_What you need to do_
Repeat the entries beneath in their entirety, precisely as given.

Data records:
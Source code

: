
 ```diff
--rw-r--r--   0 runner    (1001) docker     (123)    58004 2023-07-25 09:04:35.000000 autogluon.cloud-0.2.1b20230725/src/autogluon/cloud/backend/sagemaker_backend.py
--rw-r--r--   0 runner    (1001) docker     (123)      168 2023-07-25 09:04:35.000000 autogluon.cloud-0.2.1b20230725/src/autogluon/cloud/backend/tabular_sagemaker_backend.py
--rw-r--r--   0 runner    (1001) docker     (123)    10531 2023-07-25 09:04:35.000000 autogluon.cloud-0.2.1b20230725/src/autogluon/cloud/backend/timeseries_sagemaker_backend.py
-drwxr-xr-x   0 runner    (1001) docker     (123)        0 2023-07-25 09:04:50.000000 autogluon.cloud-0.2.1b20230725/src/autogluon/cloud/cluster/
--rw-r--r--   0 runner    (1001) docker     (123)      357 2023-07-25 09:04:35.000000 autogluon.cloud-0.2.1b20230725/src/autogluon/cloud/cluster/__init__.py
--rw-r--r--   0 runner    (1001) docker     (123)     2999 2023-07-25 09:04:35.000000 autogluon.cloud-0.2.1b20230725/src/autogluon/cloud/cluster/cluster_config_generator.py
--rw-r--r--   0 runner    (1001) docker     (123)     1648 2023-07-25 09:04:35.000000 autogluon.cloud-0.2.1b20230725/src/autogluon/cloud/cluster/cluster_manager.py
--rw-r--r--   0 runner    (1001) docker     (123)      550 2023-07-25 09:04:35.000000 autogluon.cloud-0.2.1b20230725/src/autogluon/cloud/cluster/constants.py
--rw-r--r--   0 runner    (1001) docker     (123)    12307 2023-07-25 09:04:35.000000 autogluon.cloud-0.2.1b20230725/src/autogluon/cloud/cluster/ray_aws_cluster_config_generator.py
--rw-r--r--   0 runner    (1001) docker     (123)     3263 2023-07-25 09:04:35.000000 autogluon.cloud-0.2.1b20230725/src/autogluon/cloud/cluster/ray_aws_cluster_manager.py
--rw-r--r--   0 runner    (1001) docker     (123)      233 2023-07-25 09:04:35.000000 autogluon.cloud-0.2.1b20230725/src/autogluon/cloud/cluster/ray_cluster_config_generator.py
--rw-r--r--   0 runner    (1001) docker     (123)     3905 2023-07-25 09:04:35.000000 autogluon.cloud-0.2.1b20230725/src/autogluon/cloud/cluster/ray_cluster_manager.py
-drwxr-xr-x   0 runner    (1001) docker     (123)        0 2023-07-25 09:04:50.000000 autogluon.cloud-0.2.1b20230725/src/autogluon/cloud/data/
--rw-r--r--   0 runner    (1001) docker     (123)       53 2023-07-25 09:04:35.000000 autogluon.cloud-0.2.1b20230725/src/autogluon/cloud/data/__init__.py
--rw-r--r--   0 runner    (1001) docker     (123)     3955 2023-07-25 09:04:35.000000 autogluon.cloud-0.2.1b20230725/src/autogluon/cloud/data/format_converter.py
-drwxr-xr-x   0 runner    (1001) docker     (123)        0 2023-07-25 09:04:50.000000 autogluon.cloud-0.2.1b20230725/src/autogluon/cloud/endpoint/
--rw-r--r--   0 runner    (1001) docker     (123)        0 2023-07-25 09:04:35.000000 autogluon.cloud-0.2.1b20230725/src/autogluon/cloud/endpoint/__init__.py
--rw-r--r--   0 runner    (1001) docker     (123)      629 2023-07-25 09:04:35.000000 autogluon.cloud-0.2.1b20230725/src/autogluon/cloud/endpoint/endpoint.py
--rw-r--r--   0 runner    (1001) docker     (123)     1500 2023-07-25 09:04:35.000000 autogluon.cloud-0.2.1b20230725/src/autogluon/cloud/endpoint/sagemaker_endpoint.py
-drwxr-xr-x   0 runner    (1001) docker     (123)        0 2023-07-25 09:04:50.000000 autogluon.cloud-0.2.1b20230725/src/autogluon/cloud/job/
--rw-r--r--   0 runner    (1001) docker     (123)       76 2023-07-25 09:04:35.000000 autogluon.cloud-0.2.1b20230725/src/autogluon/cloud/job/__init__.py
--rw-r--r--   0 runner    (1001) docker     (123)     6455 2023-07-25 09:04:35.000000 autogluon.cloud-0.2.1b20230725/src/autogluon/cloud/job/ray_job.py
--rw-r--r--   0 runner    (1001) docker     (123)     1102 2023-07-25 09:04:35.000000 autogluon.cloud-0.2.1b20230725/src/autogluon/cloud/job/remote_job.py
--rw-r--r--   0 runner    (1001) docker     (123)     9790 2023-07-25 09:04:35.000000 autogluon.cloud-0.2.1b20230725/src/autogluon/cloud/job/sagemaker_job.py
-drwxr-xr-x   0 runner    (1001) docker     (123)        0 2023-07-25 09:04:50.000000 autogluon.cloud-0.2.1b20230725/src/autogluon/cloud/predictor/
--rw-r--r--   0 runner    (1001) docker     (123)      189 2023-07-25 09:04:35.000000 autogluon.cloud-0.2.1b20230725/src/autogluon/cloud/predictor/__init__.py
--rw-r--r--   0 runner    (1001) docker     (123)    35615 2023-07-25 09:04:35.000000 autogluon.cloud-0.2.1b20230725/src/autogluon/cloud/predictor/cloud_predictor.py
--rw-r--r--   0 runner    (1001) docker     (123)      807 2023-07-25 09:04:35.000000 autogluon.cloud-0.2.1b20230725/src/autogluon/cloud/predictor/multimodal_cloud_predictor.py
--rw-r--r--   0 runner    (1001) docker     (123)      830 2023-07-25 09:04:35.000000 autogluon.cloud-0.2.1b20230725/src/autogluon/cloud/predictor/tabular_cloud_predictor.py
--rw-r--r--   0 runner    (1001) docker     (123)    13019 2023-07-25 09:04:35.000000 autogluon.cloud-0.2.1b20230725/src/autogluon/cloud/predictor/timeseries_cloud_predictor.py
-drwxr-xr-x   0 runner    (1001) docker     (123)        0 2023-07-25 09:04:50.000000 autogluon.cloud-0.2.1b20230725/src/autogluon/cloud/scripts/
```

_Final answer_
Source code

:
 ```diff
--rw-r--r--   0 runner    (1001) docker     (123)    58004 2023-07-25 09:04:35.000000 autogluon.cloud-0.2.1b20230725/src/autogluon/cloud/backend/sagemaker_backend.py
--rw-r--r--   0 runner    (1001) docker     (123)      168 2023-07-25 09:04:35.000000 autogluon.cloud-0.2.1b20230725/src/autogluon/cloud/backend/tabular_sagemaker_backend.py
--rw-r--r--   0 runner    (1001) docker     (123)    10531 2023-07-25 09:04:35.000000 autogluon.cloud-0.2.1b20230725/src/autogluon/cloud/backend/timeseries_sagemaker_backend.py
-drwxr-xr-x   0 runner    (1001) docker     (123)        0 2023-07-25 09:04:50.000000 autogluon.cloud-0.2.1b20230725/src/autogluon/cloud/cluster/
--rw-r--r--   0 runner    (1001) docker     (123)      357 2023-07-25 09:04:35.000000 autogluon.cloud-0.2.1b20230725/src/autogluon/cloud/cluster/__init__.py
--rw-r--r--   0 runner    (1001) docker     (123)     2999 2023-07-25 09:04:35.000000 autogluon.cloud-0.2.1b20230725/src/autogluon/cloud/cluster/cluster_config_generator.py
--rw-r--r--   0 runner    (1001) docker     (123)     1648 2023-07-25 09:04:35.000000 autogluon.cloud-0.2.1b20230725/src/autogluon/cloud/cluster/cluster_manager.py
--rw-r--r--   0 runner    (1001) docker     (123)      550 2023-07-25 09:04:35.000000 autogluon.cloud-0.2.1b20230725/src/autogluon/cloud/cluster/constants.py
--rw-r--r--   0 runner    (1001) docker     (123)    12307 2023-07-25 09:04:35.000000 autogluon.cloud-0.2.1b20230725/src/autogluon/cloud/cluster/ray_aws_cluster_config_generator.py
--rw-r--r--   0 runner    (1001) docker     (123)     3263 2023-07-25 09:04:35.000000 autogluon.cloud-0.2.1b20230725/src/autogluon/cloud/cluster/ray_aws_cluster_manager.py
--rw-r--r--   0 runner    (1001) docker     (123)      233 2023-07-25 09:04:35.000000 autogluon.cloud-0.2.1b20230725/src/autogluon/cloud/cluster/ray_cluster_config_generator.py
--rw-r--r--   0 runner    (1001) docker     (123)     3905 2023-07-25 09:04:35.000000 autogluon.cloud-0.2.1b20230725/src/autogluon/cloud/cluster/ray_cluster_manager.py
-drwxr-xr-x   0 runner    (1001) docker     (123)        0 2023-07-25 09:04:50.000000 autogluon.cloud-0.2.1b20230725/src/autogluon/cloud/data/
--rw-r--r--   0 runner    (1001) docker     (123)       53 2023-07-25 09:04:35.000000 autogluon.cloud-0.2.1b20230725/src/autogluon/cloud/data/__init__.py
--rw-r--r--   0 runner    (1001) docker     (123)     3955 2023-07-25 09:04:35.000000 autogluon.cloud-0.2.1b20230725/src/autogluon/cloud/data/format_converter.py
-drwxr-xr-x   0 runner    (1001) docker     (123)        0 2023-07-25 09:04:50.000000 autogluon.cloud-0.2.1b20230725/src/autogluon/cloud/endpoint/
--rw-r--r--   0 runner    (1001) docker     (123)        0 2023-07-25 09:04:35.000000 autogluon.cloud-0.2.1b20230725/src/autogluon/cloud/endpoint/__init__.py
--rw-r--r--   0 runner    (1001) docker     (123)      629 2023-07-25 09:04:35.000000 autogluon.cloud-0.2.1b20230725/src/autogluon/cloud/endpoint/endpoint.py
--rw-r--r--   0 runner    (1001) docker     (123)     1500 2023-07-25 09:04:35.000000 autogluon.cloud-0.2.1b20230725/src/autogluon/cloud/endpoint/sagemaker_endpoint.py
-drwxr-xr-x   0 runner    (1001) docker     (123)        0 2023-07-25 09:04:50.000000 autogluon.cloud-0.2.1b20230725/src/autogluon/cloud/job/
--rw-r--r--   0 runner    (1001) docker     (123)       76 2023-07-25 09:04:35.000000 autogluon.cloud-0.2.1b20230725/src/autogluon/cloud/job/__init__.py
--rw-r--r--   0 runner    (1001) docker     (123)     6455 2023-07-25 09:04:35.000000 autogluon.cloud-0.2.1b20230725/src/autogluon/cloud/job/ray_job.py
--rw-r--r--   0 runner    (1001) docker     (123)     1102 2023-07-25 09:04:35.000000 autogluon.cloud-0.2.1b20230725/src/autogluon/cloud/job/remote_job.py
--rw-r--r--   0 runner    (1001) docker     (123)     9790 2023-07-25 09:04:35.000000 autogluon.cloud-0.2.1b20230725/src/autogluon/cloud/job/sagemaker_job.py
-drwxr-xr-x   0 runner    (1001) docker     (123)        0 2023-07-25 09:04:50.000000 autogluon.cloud-0.2.1b20230725/src/autogluon/cloud/predictor/
--rw-r--r--   0 runner    (1001) docker     (123)      189 2023-07-25 09:04:35.000000 autogluon.cloud-0.2.1b20230725/src/autogluon/cloud/predictor/__init__.py
--rw-r--r--   0 runner    (1001) docker     (123)    35615 2023-07-25 09:04:35.000000 autogluon.cloud-0.2.1b20230725/src/autogluon/cloud/predictor/cloud_predictor.py
--rw-r--r--   0 runner    (1001) docker     (123)      807 2023-07-25 09:04:35.000000 autogluon.cloud-0.2.1b20230725/src/autogluon/cloud/predictor/multimodal_cloud_predictor.py
--rw-r--r--   0 runner    (1001) docker     (123)      830 2023-07-25 09:04:35.000000 autogluon.cloud-0.2.1b20230725/src/autogluon/cloud/predictor/tabular_cloud_predictor.py
--rw-r--r--   0 runner    (1001) docker     (123)    13019 2023-07-25 09:04:35.000000 autogluon.cloud-0.2.1b20230725/src/autogluon/cloud/predictor/timeseries_cloud_predictor.py
-drwxr-xr-x   0 runner    (1001) docker     (123)        0 2023-07-25 09:04:50.000000 autogluon.cloud-0.2.1b20230725/src/autogluon/cloud/scripts/
```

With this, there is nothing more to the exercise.